PDT is based on the coaction of a photosensitizer, often a porphyrin-derivative, with visible light and oxygen. The photosensitizer specifically accumulates in rapid growing cells (e.g. tumor cells) and is activated by irradiation with visible light. The tumor destruction is caused by the formation of cytotoxic efficient reactive oxygen species, in particular singlet oxygen.

There are several photosenitizer presently in use (porphyrins, porphines, phthalocyanines, etc.) but most of them are not ideal for dermatological indications since they have to be administered systemically and cause general photosensitivity in patients. The most frequent used substance for PDT in dermatology is 5-ALA (d-aminolevulinic acid) and its derivatives. 5-Ala works as a prodrug that is metabolized intracellularly into protoporphyrin IX (PpIX) - the actual photosensitizer. PpIX will, when activated by light, generate singlet oxygen which will cause death of the tumor cells. Besides PDT the photosensitizer can also be activated by Wood light leading to fluorescence of the targeted lesion. In this way tumor lesions can be detected by photo diagnosis (PD).

The use


The standardized procedure for the treatment of AK involves the application of 20% ALA or its ester in a solution or cream. emulsion. 5-ALA then penetrates the skin and is metabolized into PpIX. ALA-uptake is higher by dysplastic cells and PpIX is synthesized more specifically in abnormal cells leading to a higher concentration of PpIX in abnormal than in healthy cells. After an application time of several hours the lesion will be exposed to light of a certain wavelength and intensity.

For irradiation of the lesion there are now several non-coherent light sources in use which differ mainly by their emission spectrum (red light, blue light, green light) and their radiation area.
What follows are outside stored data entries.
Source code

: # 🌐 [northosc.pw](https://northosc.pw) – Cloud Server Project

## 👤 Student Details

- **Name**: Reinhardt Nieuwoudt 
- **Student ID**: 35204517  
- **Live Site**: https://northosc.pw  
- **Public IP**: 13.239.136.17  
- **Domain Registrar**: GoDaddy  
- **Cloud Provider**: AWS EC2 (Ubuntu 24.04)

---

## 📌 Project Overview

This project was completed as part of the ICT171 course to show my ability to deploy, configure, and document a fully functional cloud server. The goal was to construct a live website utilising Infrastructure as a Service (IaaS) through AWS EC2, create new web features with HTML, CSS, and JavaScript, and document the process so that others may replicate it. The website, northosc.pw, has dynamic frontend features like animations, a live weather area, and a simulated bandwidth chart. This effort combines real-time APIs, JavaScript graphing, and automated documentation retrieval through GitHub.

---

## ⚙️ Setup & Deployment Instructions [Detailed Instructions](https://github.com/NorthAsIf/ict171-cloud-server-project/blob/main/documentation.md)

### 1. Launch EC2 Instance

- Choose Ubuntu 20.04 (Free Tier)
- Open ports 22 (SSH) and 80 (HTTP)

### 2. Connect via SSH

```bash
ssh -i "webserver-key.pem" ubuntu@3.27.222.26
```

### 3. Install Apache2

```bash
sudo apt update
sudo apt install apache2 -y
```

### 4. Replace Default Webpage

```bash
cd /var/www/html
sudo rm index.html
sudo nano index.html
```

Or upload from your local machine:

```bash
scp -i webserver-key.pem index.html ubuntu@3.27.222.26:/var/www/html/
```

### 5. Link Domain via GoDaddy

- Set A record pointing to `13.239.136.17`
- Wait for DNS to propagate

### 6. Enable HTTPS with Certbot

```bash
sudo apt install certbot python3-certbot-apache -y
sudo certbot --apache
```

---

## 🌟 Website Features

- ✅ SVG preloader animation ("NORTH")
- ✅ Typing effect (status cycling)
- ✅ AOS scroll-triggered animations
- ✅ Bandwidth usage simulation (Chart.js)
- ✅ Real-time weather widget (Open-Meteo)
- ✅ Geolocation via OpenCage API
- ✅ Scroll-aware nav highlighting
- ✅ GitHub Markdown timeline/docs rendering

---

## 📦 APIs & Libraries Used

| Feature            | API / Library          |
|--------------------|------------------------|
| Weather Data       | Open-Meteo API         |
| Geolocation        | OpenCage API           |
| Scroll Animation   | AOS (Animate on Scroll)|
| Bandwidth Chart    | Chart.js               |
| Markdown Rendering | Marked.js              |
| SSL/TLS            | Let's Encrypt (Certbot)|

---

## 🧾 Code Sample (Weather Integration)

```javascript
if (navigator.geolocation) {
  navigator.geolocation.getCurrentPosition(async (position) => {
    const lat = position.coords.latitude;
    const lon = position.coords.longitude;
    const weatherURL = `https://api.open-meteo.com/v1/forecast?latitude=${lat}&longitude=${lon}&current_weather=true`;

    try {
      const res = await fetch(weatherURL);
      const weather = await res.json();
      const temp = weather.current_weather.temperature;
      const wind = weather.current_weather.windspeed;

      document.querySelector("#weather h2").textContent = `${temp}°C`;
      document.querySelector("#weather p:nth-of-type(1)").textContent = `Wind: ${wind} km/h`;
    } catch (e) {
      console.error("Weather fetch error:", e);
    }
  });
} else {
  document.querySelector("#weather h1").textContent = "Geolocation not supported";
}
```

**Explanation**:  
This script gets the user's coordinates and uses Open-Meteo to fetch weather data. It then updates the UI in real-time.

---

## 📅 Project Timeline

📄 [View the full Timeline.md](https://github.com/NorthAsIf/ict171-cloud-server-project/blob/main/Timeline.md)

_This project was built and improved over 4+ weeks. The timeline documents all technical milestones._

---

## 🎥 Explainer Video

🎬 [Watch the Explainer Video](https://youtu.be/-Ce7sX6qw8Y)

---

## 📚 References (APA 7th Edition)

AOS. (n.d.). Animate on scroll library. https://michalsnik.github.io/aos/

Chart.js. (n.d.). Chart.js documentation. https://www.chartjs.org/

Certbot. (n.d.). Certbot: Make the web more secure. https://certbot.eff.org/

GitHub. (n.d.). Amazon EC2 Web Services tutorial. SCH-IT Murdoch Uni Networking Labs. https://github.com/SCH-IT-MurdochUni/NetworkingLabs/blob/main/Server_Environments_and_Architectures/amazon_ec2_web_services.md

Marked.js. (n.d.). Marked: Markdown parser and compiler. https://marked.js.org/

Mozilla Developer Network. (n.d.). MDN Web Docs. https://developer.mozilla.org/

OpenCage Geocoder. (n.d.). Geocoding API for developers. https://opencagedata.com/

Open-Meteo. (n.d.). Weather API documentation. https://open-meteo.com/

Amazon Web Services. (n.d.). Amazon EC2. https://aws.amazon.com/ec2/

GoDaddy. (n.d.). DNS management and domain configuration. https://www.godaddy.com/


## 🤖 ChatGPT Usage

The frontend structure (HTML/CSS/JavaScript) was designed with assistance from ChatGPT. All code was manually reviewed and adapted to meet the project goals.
PDT is not only used for the treatment of actinic keratosis but also seems to be very promising in the treatment of superficial basal cell carcinoma. To penetrate deeper into the skin a red light is used to induce the phototoxic reaction.

Interferon alpha


Treatment of BCC with intralesional Interferon alpha-2 is essentially investigational. The application of this substance intralesionally thrice weekly for a duration of three weeks during a pilot study led to histological evidence of tumor clearance. Studies reported a treatment failure between 20 and 45% 3 months following treatment and a 19% recurrence rate at 1 year. It is an expensive, time-consuming therapy, and long term cure rates are not yet available.

Imiquimod


Imiquimod is a new immune response modifier that induces cytokines including interferons. Applied to basal cell carcinoma topically as a 5% cream during clinical trials, it has proven effective. A treatment duration of several weeks (up to 18 weeks) was necessary, though. Local skin irritation was the predominant adverse effect.

Prognosis


The prognosis quoad vitam is usually good, metastasis being very uncommon in basal cell carcinoma (< 0,1%). If left untreated, basal cell carcinoma may invade cartilage, bone or the orbit, though, and finally arrode main blood vessels causing death. Widely extended tumors may prove difficult to remove, leading to disfigurement.